Maillard Reaction is a type of non-enzymic browning that adds color and flavor to many types of processed food, including beer. The reaction is named after the French chemist Louis-Camille Maillard (1878–1936), who stumbled on it while trying to replicate biological protein synthesis around 1910. In essence, Maillard provided a chemical explanation for these browning processes that occur in everyday cooking and thus had been empirically known since man began cooking food.
Maillard products are the result of a complex series of chemical reactions between the carbonyls of reactive sugars and the amino groups of amino acids. Maillard reactions are favored or occur more readily at higher temperatures, low moisture levels, and under alkaline (basic) conditions with pentose sugars (i.e., arabinose, xylose) reacting more than hexoses (e.g., glucose), which in turn react more than disaccharides (e.g., maltose). Amino acids also have differing propensities for undertaking Maillard reactions, with lysine and glycine being the most reactive.

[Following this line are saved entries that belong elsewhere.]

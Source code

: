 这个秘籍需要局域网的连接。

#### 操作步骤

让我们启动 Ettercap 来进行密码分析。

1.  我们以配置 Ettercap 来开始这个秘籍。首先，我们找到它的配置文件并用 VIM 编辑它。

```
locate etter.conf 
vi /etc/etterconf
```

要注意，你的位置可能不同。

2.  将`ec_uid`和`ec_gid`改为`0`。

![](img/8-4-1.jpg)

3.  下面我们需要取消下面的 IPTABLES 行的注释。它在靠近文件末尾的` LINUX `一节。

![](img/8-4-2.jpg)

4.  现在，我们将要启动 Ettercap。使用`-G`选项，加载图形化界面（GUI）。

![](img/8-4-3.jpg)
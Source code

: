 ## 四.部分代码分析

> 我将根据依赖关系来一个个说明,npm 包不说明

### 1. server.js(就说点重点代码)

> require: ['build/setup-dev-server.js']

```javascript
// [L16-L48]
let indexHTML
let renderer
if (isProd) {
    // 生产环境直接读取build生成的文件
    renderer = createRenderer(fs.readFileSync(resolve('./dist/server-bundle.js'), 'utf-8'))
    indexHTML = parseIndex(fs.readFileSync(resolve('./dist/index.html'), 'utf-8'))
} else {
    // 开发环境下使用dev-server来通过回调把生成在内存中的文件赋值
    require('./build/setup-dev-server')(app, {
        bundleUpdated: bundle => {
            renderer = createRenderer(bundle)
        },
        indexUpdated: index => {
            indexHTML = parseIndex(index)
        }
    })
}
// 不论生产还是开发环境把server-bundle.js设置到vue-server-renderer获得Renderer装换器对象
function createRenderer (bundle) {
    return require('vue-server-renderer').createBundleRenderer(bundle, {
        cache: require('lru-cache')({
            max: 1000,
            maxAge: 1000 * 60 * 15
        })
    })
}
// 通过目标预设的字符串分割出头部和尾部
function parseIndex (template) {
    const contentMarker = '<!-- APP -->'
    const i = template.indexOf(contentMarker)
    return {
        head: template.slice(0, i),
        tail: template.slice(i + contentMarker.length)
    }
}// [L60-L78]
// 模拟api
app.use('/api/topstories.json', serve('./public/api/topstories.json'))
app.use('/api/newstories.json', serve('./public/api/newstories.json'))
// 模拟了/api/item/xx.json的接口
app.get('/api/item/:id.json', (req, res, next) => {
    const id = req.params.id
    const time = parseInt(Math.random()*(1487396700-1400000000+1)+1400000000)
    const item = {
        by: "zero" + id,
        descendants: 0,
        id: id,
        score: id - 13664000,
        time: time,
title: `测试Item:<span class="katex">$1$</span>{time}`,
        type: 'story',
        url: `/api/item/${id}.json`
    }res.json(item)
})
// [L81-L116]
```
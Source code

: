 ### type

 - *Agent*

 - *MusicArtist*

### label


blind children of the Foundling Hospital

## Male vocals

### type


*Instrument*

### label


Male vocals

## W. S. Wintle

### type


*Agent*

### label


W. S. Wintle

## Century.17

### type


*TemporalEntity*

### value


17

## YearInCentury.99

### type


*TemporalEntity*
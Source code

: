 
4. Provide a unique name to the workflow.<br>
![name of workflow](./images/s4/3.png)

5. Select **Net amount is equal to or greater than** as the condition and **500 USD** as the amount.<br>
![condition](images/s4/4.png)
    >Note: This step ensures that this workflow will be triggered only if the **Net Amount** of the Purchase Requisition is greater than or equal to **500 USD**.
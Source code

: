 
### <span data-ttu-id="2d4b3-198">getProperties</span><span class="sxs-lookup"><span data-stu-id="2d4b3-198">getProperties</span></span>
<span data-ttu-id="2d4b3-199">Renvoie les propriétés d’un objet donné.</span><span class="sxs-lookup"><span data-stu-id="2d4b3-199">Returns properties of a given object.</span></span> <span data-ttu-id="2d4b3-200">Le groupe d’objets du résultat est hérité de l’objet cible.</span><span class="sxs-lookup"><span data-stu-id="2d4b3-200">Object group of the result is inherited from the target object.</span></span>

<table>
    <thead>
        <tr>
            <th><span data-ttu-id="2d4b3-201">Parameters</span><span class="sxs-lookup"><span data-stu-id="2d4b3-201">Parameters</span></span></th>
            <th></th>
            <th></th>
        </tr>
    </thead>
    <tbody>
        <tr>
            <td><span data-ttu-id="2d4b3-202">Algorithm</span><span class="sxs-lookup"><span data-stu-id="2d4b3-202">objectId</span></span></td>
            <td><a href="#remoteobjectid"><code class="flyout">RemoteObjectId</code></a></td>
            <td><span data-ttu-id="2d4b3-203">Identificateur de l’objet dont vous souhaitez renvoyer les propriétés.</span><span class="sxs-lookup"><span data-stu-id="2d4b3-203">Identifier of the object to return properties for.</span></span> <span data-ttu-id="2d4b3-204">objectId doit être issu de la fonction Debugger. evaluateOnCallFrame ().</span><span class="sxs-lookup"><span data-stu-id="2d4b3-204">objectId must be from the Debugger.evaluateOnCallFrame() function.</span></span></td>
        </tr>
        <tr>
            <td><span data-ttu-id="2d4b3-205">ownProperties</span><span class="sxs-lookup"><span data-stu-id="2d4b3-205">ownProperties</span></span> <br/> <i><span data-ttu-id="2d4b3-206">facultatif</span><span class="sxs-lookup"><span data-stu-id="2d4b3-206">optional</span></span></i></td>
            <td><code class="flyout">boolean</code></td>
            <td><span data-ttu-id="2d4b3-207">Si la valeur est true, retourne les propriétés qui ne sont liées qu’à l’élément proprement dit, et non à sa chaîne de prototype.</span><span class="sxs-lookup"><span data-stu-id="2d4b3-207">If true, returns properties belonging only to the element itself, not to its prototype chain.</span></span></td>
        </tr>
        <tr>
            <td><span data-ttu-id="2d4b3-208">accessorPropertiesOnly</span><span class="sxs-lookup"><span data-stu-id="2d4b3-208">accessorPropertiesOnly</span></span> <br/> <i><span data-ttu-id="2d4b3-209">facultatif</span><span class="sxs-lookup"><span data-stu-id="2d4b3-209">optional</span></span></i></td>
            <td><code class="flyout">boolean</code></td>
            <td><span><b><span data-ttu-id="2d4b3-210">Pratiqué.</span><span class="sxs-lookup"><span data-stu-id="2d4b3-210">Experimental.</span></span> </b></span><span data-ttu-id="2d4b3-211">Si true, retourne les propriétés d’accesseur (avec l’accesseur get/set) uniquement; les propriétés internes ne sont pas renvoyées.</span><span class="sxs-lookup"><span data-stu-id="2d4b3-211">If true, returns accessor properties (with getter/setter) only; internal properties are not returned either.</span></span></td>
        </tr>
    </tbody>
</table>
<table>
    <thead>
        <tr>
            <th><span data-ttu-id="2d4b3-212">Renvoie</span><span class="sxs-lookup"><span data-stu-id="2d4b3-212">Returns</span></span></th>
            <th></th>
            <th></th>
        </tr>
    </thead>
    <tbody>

The most favorable process phase conditions for the formation of Maillard products, proteins or peptides linked to sugars, occur during malt kilning. Kilning, owing to the low moisture content toward the end, is manipulated by maltsters to achieve the various combinations of color and flavor utilized by brewers to produce different styles of beer.
Maillard browning reactions also take place in the kettle during wort boiling and can develop deeper colors in worts. They also occur during mash boiling phases of decoction mashes, and proponents of decoction mashing often claim that superior depth of malt flavor can result.